In the event that a Party is determined by final judicial decision to have violated the requirements of this Article the other Party may, by prior written notice, and in addition to any other rights or remedies, terminate this Agreement for cause.”
ARTICLE 3 - UNMODIFIED PROVISIONS - CONTINUITY OF THE AGREEMENT
The provisions of the Agreement which are not modified by this Amendment n°1 shall remain in full force and effect.
Except as expressly provided in this Amendment n°1, the Agreement shall remain in full force and effect and shall remain binding on all Parties to the Agreement.
ARTICLE 4 - COUNTERPARTS
This Amendment n°1 may be executed in any number of counterparts, each of which when executed shall be an original, but all the counterparts together shall constitute one document. Signature pages may be detached from multiple separate counterparts and attached to a single counterpart so that all signature pages are attached to the same document.
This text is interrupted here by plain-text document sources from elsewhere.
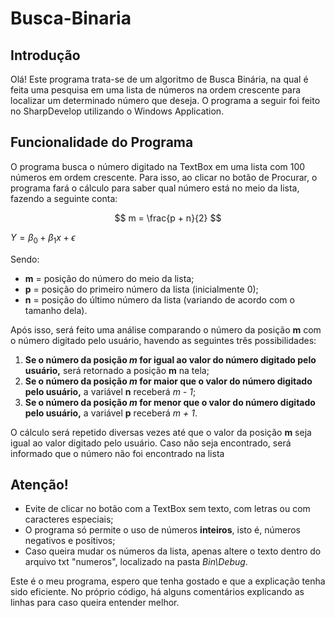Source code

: # Busca-Binaria
## Introdução
Olá! Este programa trata-se de um algoritmo de Busca Binária, na qual é feita uma pesquisa em uma lista de números na ordem crescente para localizar um determinado número que deseja. O programa a seguir foi feito no SharpDevelop utilizando o Windows Application.
&nbsp;

## Funcionalidade do Programa
O programa busca o número digitado na TextBox em uma lista com 100 números em ordem crescente. Para isso, ao clicar no botão de Procurar, o programa fará o cálculo para saber qual número está no meio da lista, fazendo a seguinte conta:

$$
m = \frac{p + n}{2}
$$

$Y = \beta_0 + \beta_1 x + \epsilon$

Sendo:
- **m** = posição do número do meio da lista;
- **p** = posição do primeiro número da lista (inicialmente 0);
- **n** = posição do último número da lista (variando de acordo com o tamanho dela).

Após isso, será feito uma análise comparando o número da posição **m** com o número digitado pelo usuário, havendo as seguintes três possibilidades:
1. **Se o número da posição _m_ for igual ao valor do número digitado pelo usuário,** será retornado a posição **m** na tela;
2. **Se o número da posição _m_ for maior que o valor do número digitado pelo usuário,** a variável **n** receberá _m - 1_;
3. **Se o número da posição _m_ for menor que o valor do número digitado pelo usuário,** a variável **p** receberá _m + 1_.

O cálculo será repetido diversas vezes até que o valor da posição **m** seja igual ao valor digitado pelo usuário. Caso não seja encontrado, será informado que o número não foi encontrado na lista
&nbsp;

## Atenção!
- Evite de clicar no botão com a TextBox sem texto, com letras ou com caracteres especiais;
- O programa só permite o uso de números **inteiros**, isto é, números negativos e positivos;
- Caso queira mudar os números da lista, apenas altere o texto dentro do arquivo txt "numeros", localizado na pasta *Bin\Debug*.

Este é o meu programa, espero que tenha gostado e que a explicação tenha sido eficiente. No próprio código, há alguns comentários explicando as linhas para caso queira entender melhor.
ARTICLE 5 - COMING INTO FORCE
This Amendment n°1 shall come into force on the Effective Date subject to its signature by the duly authorized representatives of both Parties and shall form part of the Agreement from the date of its signature by all Parties.
IN WITNESS WHEREOF, the Parties hereto have caused this Amendment n°1 to the Agreement to be signed in two (2) originals by their duly authorized representatives as of the Effective Date.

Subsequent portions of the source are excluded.